In recent years, John would take a trimaran to Madeline Island in the Apostles
for a week to sail with his son, grandkids and other family members. He never
totally gave up on the camper sailor adventure.
John had been trying to retire the past two years. The pride in his voice when
he described "a Tremolino owner" was a special reward in itself. In fact he
loved his extended family of Tremolino owners so much that he thought it might
be great fun to visit all his Tremolinos and their owners. When an owner
reminded him that many owners would be tempted to put him to work fixing things,
John instantly replied, "That's okay!"
John was a quiet and gentle man of high intellect who was very well read. When
he was dreaming the dream of fast trimarans, he reached back to Joseph Conrad
for the name of his company and his boats.

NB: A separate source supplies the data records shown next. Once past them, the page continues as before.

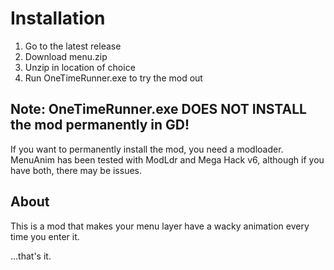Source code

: # Installation

1. Go to the latest release
2. Download menu.zip
3. Unzip in location of choice
4. Run OneTimeRunner.exe to try the mod out

## Note: OneTimeRunner.exe DOES NOT INSTALL the mod permanently in GD!

If you want to permanently install the mod, you need a modloader. MenuAnim has been tested with ModLdr and Mega Hack v6, although if you have both, there may be issues.

## About

This is a mod that makes your menu layer have a wacky animation every time you enter it.

...that's it.
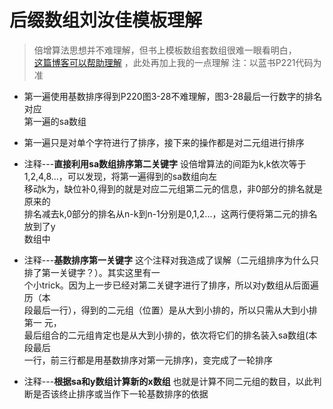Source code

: # 后缀数组刘汝佳模板理解
> 倍增算法思想并不难理解，但书上模板数组套数组很难一眼看明白，  
[这篇博客可以帮助理解](http://blog.csdn.net/jijijix/article/details/52319601) ，此处再加上我的一点理解
注：以蓝书P221代码为准

* 第一遍使用基数排序得到P220图3-28不难理解，图3-28最后一行数字的排名对应  
第一遍的sa数组

* 第一遍只是对单个字符进行了排序，接下来的操作都是对二元组进行排序

* 注释---**直接利用sa数组排序第二关键字**
设倍增算法的间距为k,k依次等于1,2,4,8...，可以发现，将第一遍得到的sa数组向左  
移动k为，缺位补0,得到的就是对应二元组第二元的信息，非0部分的排名就是原来的  
排名减去k,0部分的排名从n-k到n-1分别是0,1,2...，这两行便将第二元的排名放到了y  
数组中

* 注释---**基数排序第一关键字**
这个注释对我造成了误解（二元组排序为什么只排了第一关键字？）。其实这里有一  
个小trick。因为上一步已经对第二关键字进行了排序，所以对y数组从后面遍历（本  
段最后一行），得到的二元组（位置）是从大到小排的，所以只需从大到小排第一 元，  
最后组合的二元组肯定也是从大到小排的，依次将它们的排名装入sa数组(本段最后  
一行，前三行都是用基数排序对第一元排序)，变完成了一轮排序
* 注释---**根据sa和y数组计算新的x数组**
也就是计算不同二元组的数目，以此判断是否该终止排序或当作下一轮基数排序的依据
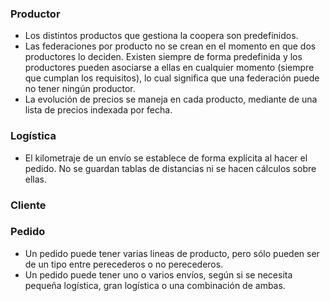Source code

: ### Productor
- Los distintos productos que gestiona la coopera son predefinidos.
- Las federaciones por producto no se crean en el momento en que dos productores lo deciden. Existen siempre de forma predefinida y los productores pueden asociarse a ellas en cualquier momento (siempre que cumplan los requisitos), lo cual significa que una federación puede no tener ningún productor.
- La evolución de precios se maneja en cada producto, mediante de una lista de precios indexada por fecha.

### Logística
- El kilometraje de un envío se establece de forma explícita al hacer el pedido. No se guardan tablas de distancias ni se hacen cálculos sobre ellas.

### Cliente

### Pedido
- Un pedido puede tener varias lineas de producto, pero sólo pueden ser de un tipo entre perecederos o no perecederos.
- Un pedido puede tener uno o varios envíos, según si se necesita pequeña logística, gran logística o una combinación de ambas.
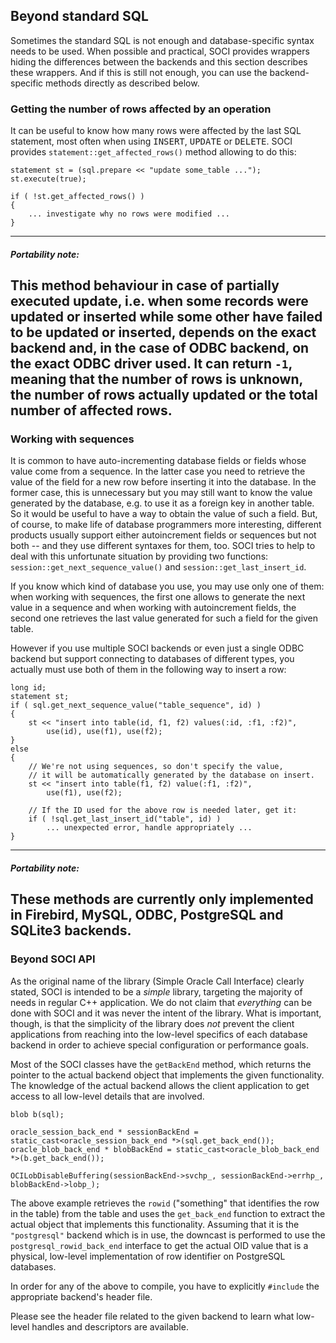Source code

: ## Beyond standard SQL

Sometimes the standard SQL is not enough and database-specific syntax needs to be used. When possible and practical, SOCI provides wrappers hiding the differences between the backends and this section describes these wrappers. And if this is still not enough, you can use the backend-specific methods directly as described below.

### Getting the number of rows affected by an operation

It can be useful to know how many rows were affected by the last SQL statement, most often when using <tt>INSERT</tt>, <tt>UPDATE</tt> or <tt>DELETE</tt>. SOCI provides `statement::get_affected_rows()` method allowing to do this:

    statement st = (sql.prepare << "update some_table ...");
    st.execute(true);

    if ( !st.get_affected_rows() )
    {
        ... investigate why no rows were modified ...
    }

---
##### Portability note:
This method behaviour in case of partially executed update, i.e. when some
records were updated or inserted while some other have failed to be updated or
inserted, depends on the exact backend and, in the case of ODBC backend, on the
exact ODBC driver used. It can return `-1`, meaning that the number of rows is
unknown, the number of rows actually updated or the total number of affected
rows.
---

### Working with sequences

It is common to have auto-incrementing database fields or fields whose value come from a sequence. In the latter case you need to retrieve the value of the field for a new row before inserting it into the database. In the former case, this is unnecessary but you may still want to know the value generated by the database, e.g. to use it as a foreign key in another table. So it would be useful to have a way to obtain the value of such a field. But, of course, to make life of database programmers more interesting, different products usually support either autoincrement fields or sequences but not both -- and they use different syntaxes for them, too. SOCI tries to help to deal with this unfortunate situation by providing two functions: `session::get_next_sequence_value()` and `session::get_last_insert_id`.

If you know which kind of database you use, you may use only one of them: when working with sequences, the first one allows to generate the next value in a sequence and when working with autoincrement fields, the second one retrieves the last value generated for such a field for the given table.

However if you use multiple SOCI backends or even just a single ODBC backend but support connecting to databases of different types, you actually must use both of them in the following way to insert a row:

    long id;
    statement st;
    if ( sql.get_next_sequence_value("table_sequence", id) )
    {
        st << "insert into table(id, f1, f2) values(:id, :f1, :f2)",
            use(id), use(f1), use(f2);
    }
    else
    {
        // We're not using sequences, so don't specify the value,
        // it will be automatically generated by the database on insert.
        st << "insert into table(f1, f2) value(:f1, :f2)",
            use(f1), use(f2);

        // If the ID used for the above row is needed later, get it:
        if ( !sql.get_last_insert_id("table", id) )
            ... unexpected error, handle appropriately ...
    }

---
##### Portability note:
These methods are currently only implemented in Firebird, MySQL, ODBC, PostgreSQL and SQLite3 backends.
---


### Beyond SOCI API

As the original name of the library (Simple Oracle Call Interface) clearly stated, SOCI is intended to be a *simple* library, targeting the majority of needs in regular C++ application. We do not claim that *everything* can be done with SOCI and it was never the intent of the library. What is important, though, is that the simplicity of the
library does *not* prevent the client applications from reaching into the low-level specifics of each database backend in order to achieve special configuration or performance goals.

Most of the SOCI classes have the `getBackEnd` method, which returns the pointer to the actual backend object that implements the given functionality. The knowledge of the actual backend allows the client application to get access to all low-level details that are involved.

    blob b(sql);

    oracle_session_back_end * sessionBackEnd = static_cast<oracle_session_back_end *>(sql.get_back_end());
    oracle_blob_back_end * blobBackEnd = static_cast<oracle_blob_back_end *>(b.get_back_end());

    OCILobDisableBuffering(sessionBackEnd->svchp_, sessionBackEnd->errhp_, blobBackEnd->lobp_);

The above example retrieves the `rowid` ("something" that identifies the row in the table) from the table and uses the `get_back_end` function to extract the actual object that implements this functionality. Assuming that it is the `"postgresql"` backend which is in use, the downcast is performed to use the `postgresql_rowid_back_end` interface to get the actual OID value that is a physical, low-level implementation of row identifier on PostgreSQL databases.

In order for any of the above to compile, you have to explicitly `#include` the appropriate backend's header file.

Please see the header file related to the given backend to learn what low-level handles and descriptors are available.
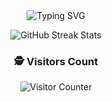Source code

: <div align="center">

<img src="https://readme-typing-svg.demolab.com?font=Fira+Code&duration=3000&pause=1000&center=true&width=435&color=ffffff&vCenter=true&lines=Hi%2C+I'm+Gnaneswar+Sai+%F0%9F%91%8B;Full+Stack+Developer+%F0%9F%98%8E;Always+Building+%F0%9F%8F%97%EF%B8%8F;Lifelong+Learner+%F0%9F%8C%B1" alt="Typing SVG" />

<img 
  src="https://nirzak-streak-stats.vercel.app/?user=GnaniSai&theme=blueberry-duo&border_radius=8&date_format=j%20M%5B%20Y%5D&cache_seconds=86400" 
  alt="GitHub Streak Stats"
/>

### 🕵️ Visitors Count

<img src="https://profile-counter.glitch.me/{GnaniSai}/count.svg" alt="Visitor Counter"/>

</div>
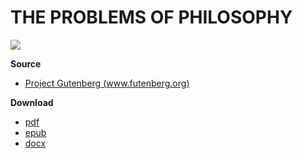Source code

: # THE PROBLEMS OF PHILOSOPHY

![](bertrand_russell.jpg)

**Source**

- [Project Gutenberg (www.futenberg.org)](https://www.gutenberg.org/cache/epub/5827/pg5827-images.html)

**Download**

- [pdf](https://wcj365.github.io/seek2/offline/the_problems_of_philosophy.pdf)
- [epub](https://wcj365.github.io/seek2/offline/the_problems_of_philosophy.epub)
- [docx](https://wcj365.github.io/seek2/offline/the_problems_of_philosophy.docx)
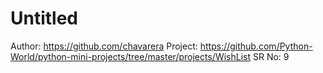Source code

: # Untitled

Author: https://github.com/chavarera
Project: https://github.com/Python-World/python-mini-projects/tree/master/projects/WishList
SR No: 9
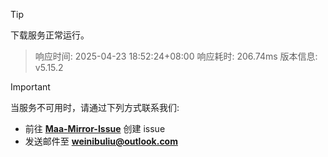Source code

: > [!TIP]
下载服务正常运行。


> 响应时间: 2025-04-23 18:52:24+08:00
> 响应耗时: 206.74ms
> 版本信息: v5.15.2

> [!IMPORTANT]
> 当服务不可用时，请通过下列方式联系我们: 
> - 前往 **[Maa-Mirror-Issue](https://github.com/MaaMirror/Maa-Mirror-Issue/issues)** 创建 issue
> - 发送邮件至 **<a href="mailto:weinibuliu@outlook.com">weinibuliu@outlook.com</a>**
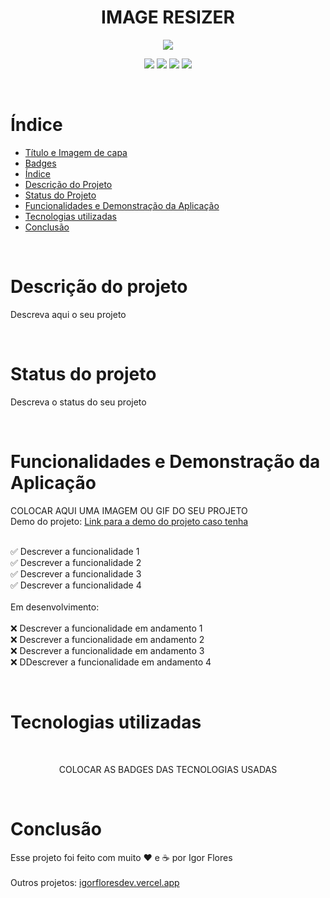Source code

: <h1 id="titulo" align="center"> IMAGE RESIZER </h1>

<p id="badges" align="center">
<img src="https://img.shields.io/badge/Status-Concluido-green" />
</p>

<p align="center">
<img src="https://img.shields.io/badge/HTML5-E34F26?style=for-the-badge&logo=html5&logoColor=white">
<img src="https://img.shields.io/badge/CSS3-1572B6?style=for-the-badge&logo=css3&logoColor=white">
<img src="https://img.shields.io/badge/JavaScript-323330?style=for-the-badge&logo=javascript&logoColor=F7DF1E">
<img src="https://img.shields.io/badge/Node.js-43853D?style=for-the-badge&logo=node.js&logoColor=white">
</p>

<br>

# Índice 

* [Título e Imagem de capa](#titulo)
* [Badges](#badges)
* [Índice](#índice)
* [Descrição do Projeto](#descrição-do-projeto)
* [Status do Projeto](#status-do-projeto)
* [Funcionalidades e Demonstração da Aplicação](#funcionalidades-e-demonstração-da-aplicação)
* [Tecnologias utilizadas](#tecnologias-utilizadas)
* [Conclusão](#conclusão)

<br>

# Descrição do projeto
<p>
  Descreva aqui o seu projeto
</p>

<br>

# Status do projeto
<p>
  Descreva o status do seu projeto
</p>

<br>

# Funcionalidades e Demonstração da Aplicação
COLOCAR AQUI UMA IMAGEM OU GIF DO SEU PROJETO
<br>
Demo do projeto: <a href="#">Link para a demo do projeto caso tenha</a>
<br>
<br>
<p>
  ✅ Descrever a funcionalidade 1 <br>
  ✅ Descrever a funcionalidade 2 <br>
  ✅ Descrever a funcionalidade 3 <br>
  ✅ Descrever a funcionalidade 4
  <br>
  <br>
   Em desenvolvimento:
  <br>
  <br> 
  ❌ Descrever a funcionalidade em andamento 1 <br>
  ❌ Descrever a funcionalidade em andamento 2 <br>
  ❌ Descrever a funcionalidade em andamento 3 <br>
  ❌ DDescrever a funcionalidade em andamento 4 <br>
</p>
<br>

# Tecnologias utilizadas
<br>
<p align="center">
COLOCAR AS BADGES DAS TECNOLOGIAS USADAS
</p>

<br>

# Conclusão
<p>
Esse projeto foi feito com muito ❤️ e ☕ por Igor Flores
<br><br>
Outros projetos: <a href="https://igorfloresdev.vercel.app">igorfloresdev.vercel.app
</p>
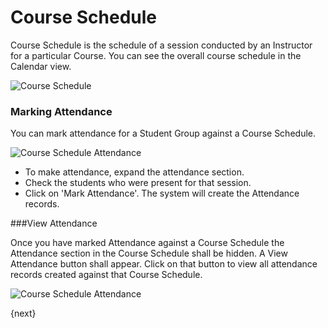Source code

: <!-- add-breadcrumbs -->
# Course Schedule

Course Schedule is the schedule of a session conducted by an Instructor for a particular Course.
You can see the overall course schedule in the Calendar view.

<img class="screenshot" alt="Course Schedule" src="/docs/assets/img/education/schedule/course-schedule.png">

### Marking Attendance

You can mark attendance for a Student Group against a Course Schedule.

<img class="screenshot" alt="Course Schedule Attendance" src="/docs/assets/img/education/schedule/course-schedule-att.png">

- To make attendance, expand the attendance section.
- Check the students who were present for that session.
- Click on 'Mark Attendance'. The system will create the Attendance records.

###View Attendance

Once you have marked Attendance against a Course Schedule the Attendance section in the Course Schedule shall be hidden. 
A View Attendance button shall appear. Click on that button to view all attendance records created against that Course Schedule.

<img class="screenshot" alt="Course Schedule Attendance" src="/docs/assets/img/education/schedule/course-schedule-att-1.png">

{next}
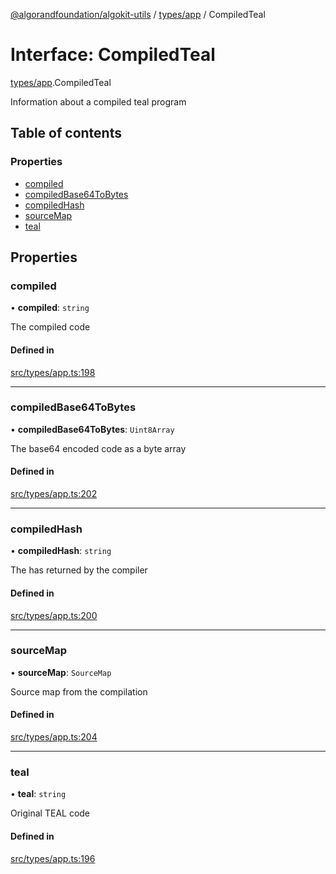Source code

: [@algorandfoundation/algokit-utils](../README.md) / [types/app](../modules/types_app.md) / CompiledTeal

# Interface: CompiledTeal

[types/app](../modules/types_app.md).CompiledTeal

Information about a compiled teal program

## Table of contents

### Properties

- [compiled](types_app.CompiledTeal.md#compiled)
- [compiledBase64ToBytes](types_app.CompiledTeal.md#compiledbase64tobytes)
- [compiledHash](types_app.CompiledTeal.md#compiledhash)
- [sourceMap](types_app.CompiledTeal.md#sourcemap)
- [teal](types_app.CompiledTeal.md#teal)

## Properties

### compiled

• **compiled**: `string`

The compiled code

#### Defined in

[src/types/app.ts:198](https://github.com/joe-p/algokit-utils-ts/blob/main/src/types/app.ts#L198)

___

### compiledBase64ToBytes

• **compiledBase64ToBytes**: `Uint8Array`

The base64 encoded code as a byte array

#### Defined in

[src/types/app.ts:202](https://github.com/joe-p/algokit-utils-ts/blob/main/src/types/app.ts#L202)

___

### compiledHash

• **compiledHash**: `string`

The has returned by the compiler

#### Defined in

[src/types/app.ts:200](https://github.com/joe-p/algokit-utils-ts/blob/main/src/types/app.ts#L200)

___

### sourceMap

• **sourceMap**: `SourceMap`

Source map from the compilation

#### Defined in

[src/types/app.ts:204](https://github.com/joe-p/algokit-utils-ts/blob/main/src/types/app.ts#L204)

___

### teal

• **teal**: `string`

Original TEAL code

#### Defined in

[src/types/app.ts:196](https://github.com/joe-p/algokit-utils-ts/blob/main/src/types/app.ts#L196)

She who was my cradle was a true balancelle, with two short masts raking forward
and two curved yards, each as long as her hull; a true child of the lake, with a
spread of two enormous sails resembling the pointed wings on a sea-bird’s
slender body, and herself, like a bird indeed, skimming rather than sailing the
seas.
Her name was the Tremolino. How is this to be translated? The Quiverer? What a
name to give the pluckiest little craft that ever dipped her sides in angry
foam! I had felt her, it’s true, trembling for nights and days together under my
feet, but it was with the high-strung tenseness of her faithful courage. In her
short but brilliant career she has taught me nothing, but she has given me
everything. I owe to her the awakened love for the sea that, with the quivering
of her swift little body and the humming of the wind under the foot of her
lateen sails, stole into my heart with a sort of gentle violence, and brought my
imagination under its despotic sway. The Tremolino! To this day I cannot utter
or even write that name without a strange tightening of the breast and gasp of
mingled delight and dread of one’s first passionate experience.
John could find a way to reach most people at varying levels. Last winter when I
told him I would like to work on a boat on Saturday at the shop, he replied,
"that will be just fine but you have to listen to the opera on MPR on Saturday
down here." I quickly acquiesced and listened to my first opera in a boat shop.
It was always fun to work with John in the shop because he was such a wealth of
knowledge. He was also extremely curious and helpful. He couldn’t really do his
thing if I were doing something he had not seen done before such as tuning up a
hydrofoil or assemblying a brand new WindRider 17. He was always quick to
appreciate design achievements and to offer better solutions. His love for
sailing was much deeper because of his experience in both design and building
while being a certified speed sailor.
He liked to go quickly and he more than proved it in the American Diabetes
Association Regatta this past July on Lake Minnetonka. John had never sailed the
new WindRider 17, but his friend and long time customer, Pat Kittler, had bought
one and entered it in the regatta but couldn't sail the first day. Pat asked
John to sail his boat for him. John proceeded to win the first race by half a
leg. He finished second in the regatta by virtue of a tie breaker. Who says you
can't have the heart of a racing sailor and the spirit of a champion at 76?
John was a man with a certain special spirit when it came to his Tremolinos. In
a discussion about marketing and selling sailboats, he told me that he talked
more people out of buying his boats than into it because he was sensitive to
their needs and objectives. He concluded with, “I build boats for myself, the
way I think they should be built and other people buy them.”
This kind of intellectual integrity is rare. I feel priviledged to have known
this pioneer. He’ll be both missed and remembered.